From the listing below, select every line where the word "bases" appears.

______________________________

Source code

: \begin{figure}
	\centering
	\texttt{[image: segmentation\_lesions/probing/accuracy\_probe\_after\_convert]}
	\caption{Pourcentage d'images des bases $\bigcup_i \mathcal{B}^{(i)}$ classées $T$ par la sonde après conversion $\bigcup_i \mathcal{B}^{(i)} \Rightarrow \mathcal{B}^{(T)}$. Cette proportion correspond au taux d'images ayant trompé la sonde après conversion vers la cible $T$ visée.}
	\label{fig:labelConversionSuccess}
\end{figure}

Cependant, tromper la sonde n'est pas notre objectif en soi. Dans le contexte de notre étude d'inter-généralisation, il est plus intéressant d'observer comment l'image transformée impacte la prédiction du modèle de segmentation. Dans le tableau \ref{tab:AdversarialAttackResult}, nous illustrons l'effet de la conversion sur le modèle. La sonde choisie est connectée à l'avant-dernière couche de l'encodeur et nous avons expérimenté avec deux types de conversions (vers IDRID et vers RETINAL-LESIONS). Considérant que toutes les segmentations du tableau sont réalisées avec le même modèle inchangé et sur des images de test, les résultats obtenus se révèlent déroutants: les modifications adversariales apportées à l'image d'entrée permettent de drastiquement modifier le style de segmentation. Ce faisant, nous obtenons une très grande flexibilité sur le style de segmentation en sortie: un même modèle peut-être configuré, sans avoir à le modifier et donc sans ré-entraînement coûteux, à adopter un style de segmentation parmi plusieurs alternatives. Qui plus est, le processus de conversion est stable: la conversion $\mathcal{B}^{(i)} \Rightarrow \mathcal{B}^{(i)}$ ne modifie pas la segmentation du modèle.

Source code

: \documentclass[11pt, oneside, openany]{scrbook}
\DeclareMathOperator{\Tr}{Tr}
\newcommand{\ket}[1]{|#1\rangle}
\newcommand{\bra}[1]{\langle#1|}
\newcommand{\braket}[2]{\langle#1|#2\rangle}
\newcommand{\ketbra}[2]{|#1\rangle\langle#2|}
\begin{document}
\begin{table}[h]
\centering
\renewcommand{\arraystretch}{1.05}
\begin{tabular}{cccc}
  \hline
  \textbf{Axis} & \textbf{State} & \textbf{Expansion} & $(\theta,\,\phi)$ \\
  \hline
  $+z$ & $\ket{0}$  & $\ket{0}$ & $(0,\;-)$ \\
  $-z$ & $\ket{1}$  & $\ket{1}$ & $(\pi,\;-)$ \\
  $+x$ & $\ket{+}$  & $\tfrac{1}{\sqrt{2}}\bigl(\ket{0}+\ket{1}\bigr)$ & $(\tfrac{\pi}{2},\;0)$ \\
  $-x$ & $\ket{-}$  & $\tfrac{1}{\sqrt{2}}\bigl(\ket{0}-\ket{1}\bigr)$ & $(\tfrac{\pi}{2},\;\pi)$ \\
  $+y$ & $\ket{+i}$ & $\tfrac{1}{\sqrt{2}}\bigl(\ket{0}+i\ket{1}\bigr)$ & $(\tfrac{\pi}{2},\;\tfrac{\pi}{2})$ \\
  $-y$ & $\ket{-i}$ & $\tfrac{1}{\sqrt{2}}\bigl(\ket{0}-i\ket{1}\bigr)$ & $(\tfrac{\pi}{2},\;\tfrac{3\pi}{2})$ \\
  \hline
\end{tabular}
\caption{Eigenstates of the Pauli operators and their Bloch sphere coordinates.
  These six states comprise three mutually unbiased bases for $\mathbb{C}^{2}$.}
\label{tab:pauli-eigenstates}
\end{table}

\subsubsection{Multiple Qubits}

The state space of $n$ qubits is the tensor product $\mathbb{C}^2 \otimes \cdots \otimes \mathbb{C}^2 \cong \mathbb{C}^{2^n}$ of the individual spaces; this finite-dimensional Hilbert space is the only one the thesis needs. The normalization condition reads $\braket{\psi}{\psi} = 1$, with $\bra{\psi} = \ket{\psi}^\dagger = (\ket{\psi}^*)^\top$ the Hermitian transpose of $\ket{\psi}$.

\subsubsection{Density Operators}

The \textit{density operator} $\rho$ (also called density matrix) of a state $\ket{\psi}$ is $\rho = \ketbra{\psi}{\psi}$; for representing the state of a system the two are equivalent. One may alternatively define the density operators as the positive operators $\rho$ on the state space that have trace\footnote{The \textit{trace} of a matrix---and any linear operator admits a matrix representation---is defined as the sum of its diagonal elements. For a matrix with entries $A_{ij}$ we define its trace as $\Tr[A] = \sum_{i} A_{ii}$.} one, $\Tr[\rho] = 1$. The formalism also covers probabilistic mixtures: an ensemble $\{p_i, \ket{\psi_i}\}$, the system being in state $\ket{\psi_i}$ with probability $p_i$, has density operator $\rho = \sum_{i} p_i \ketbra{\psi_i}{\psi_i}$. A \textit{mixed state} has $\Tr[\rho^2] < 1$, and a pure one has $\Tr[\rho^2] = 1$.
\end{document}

______________________________

### RESPONSE BOX
	\caption{Pourcentage d'images des bases $\bigcup_i \mathcal{B}^{(i)}$ classées $T$ par la sonde après conversion $\bigcup_i \mathcal{B}^{(i)} \Rightarrow \mathcal{B}^{(T)}$. Cette proportion correspond au taux d'images ayant trompé la sonde après conversion vers la cible $T$ visée.}
  These six states comprise three mutually unbiased bases for $\mathbb{C}^{2}$.}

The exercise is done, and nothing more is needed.